-- Task inputs follows --

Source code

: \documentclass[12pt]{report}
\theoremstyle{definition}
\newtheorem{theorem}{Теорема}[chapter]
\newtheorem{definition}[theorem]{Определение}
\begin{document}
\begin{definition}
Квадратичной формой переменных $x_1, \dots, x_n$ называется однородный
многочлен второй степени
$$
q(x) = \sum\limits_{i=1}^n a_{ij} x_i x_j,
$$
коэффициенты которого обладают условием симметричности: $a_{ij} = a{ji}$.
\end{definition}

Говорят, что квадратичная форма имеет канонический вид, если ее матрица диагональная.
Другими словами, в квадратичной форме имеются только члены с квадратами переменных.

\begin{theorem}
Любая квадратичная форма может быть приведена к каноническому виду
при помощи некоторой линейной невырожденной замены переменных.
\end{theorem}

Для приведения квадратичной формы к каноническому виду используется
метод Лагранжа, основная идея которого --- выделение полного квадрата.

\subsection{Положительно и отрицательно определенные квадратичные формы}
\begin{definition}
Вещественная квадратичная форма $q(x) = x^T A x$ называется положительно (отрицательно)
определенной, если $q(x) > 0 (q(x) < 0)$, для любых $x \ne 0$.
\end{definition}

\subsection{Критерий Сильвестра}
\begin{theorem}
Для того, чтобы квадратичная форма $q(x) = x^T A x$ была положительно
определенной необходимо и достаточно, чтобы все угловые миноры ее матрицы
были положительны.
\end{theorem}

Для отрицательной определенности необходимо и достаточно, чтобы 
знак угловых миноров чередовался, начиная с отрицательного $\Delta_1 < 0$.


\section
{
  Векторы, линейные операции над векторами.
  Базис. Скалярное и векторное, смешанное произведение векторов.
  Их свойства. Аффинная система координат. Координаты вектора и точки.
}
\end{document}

-- Task inputs concluded --
-- Task inputs follows --

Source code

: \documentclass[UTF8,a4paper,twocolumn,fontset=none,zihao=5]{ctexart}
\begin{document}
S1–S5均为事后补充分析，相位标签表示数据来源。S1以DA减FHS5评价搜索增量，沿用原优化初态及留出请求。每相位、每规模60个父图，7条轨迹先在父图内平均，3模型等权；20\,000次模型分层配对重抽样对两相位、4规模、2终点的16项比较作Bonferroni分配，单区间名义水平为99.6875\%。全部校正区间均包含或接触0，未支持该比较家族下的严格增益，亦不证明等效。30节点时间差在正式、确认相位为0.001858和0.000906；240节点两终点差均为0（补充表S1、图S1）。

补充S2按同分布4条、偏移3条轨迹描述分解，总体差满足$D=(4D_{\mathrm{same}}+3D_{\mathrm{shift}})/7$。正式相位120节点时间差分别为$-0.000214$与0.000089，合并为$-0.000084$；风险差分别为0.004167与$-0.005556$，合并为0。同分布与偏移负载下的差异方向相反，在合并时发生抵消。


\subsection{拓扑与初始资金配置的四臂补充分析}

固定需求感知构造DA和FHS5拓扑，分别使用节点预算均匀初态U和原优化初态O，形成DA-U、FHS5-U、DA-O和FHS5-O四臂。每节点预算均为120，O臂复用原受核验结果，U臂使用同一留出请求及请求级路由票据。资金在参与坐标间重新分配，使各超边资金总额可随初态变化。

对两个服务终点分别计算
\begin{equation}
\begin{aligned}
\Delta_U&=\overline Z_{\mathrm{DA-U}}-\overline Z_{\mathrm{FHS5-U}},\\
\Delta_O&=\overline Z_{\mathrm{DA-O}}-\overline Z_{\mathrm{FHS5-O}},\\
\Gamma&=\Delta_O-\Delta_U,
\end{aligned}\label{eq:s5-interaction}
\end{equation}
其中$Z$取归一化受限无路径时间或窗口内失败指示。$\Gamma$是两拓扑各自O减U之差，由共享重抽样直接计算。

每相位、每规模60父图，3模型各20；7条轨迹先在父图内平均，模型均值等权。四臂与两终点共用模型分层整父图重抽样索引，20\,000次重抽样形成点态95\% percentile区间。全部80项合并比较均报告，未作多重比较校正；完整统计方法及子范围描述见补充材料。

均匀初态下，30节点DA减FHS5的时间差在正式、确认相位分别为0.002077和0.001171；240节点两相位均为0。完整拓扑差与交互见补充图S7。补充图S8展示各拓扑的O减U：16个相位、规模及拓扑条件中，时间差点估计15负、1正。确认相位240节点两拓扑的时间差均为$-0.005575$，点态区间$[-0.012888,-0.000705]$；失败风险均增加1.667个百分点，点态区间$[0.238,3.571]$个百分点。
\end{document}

-- Task inputs concluded --

▶ Problem details
Show me each line of the listing above with "subsection" in it.

▶ The completed task
\subsection{Положительно и отрицательно определенные квадратичные формы}
\subsection{Критерий Сильвестра}
\subsection{拓扑与初始资金配置的四臂补充分析}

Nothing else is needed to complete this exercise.